Activity
Give the number of lines in the records below that contain the word "rebase". State only that number.

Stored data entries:
>>>>

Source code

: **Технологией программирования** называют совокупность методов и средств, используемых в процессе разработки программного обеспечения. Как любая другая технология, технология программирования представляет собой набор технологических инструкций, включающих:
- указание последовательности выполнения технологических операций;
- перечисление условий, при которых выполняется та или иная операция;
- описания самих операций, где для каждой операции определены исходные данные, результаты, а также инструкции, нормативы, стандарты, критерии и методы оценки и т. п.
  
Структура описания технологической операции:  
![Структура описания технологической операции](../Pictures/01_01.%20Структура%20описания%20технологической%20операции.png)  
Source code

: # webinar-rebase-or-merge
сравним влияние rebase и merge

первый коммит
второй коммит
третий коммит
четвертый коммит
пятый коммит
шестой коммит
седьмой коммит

<<<<

Answer space
2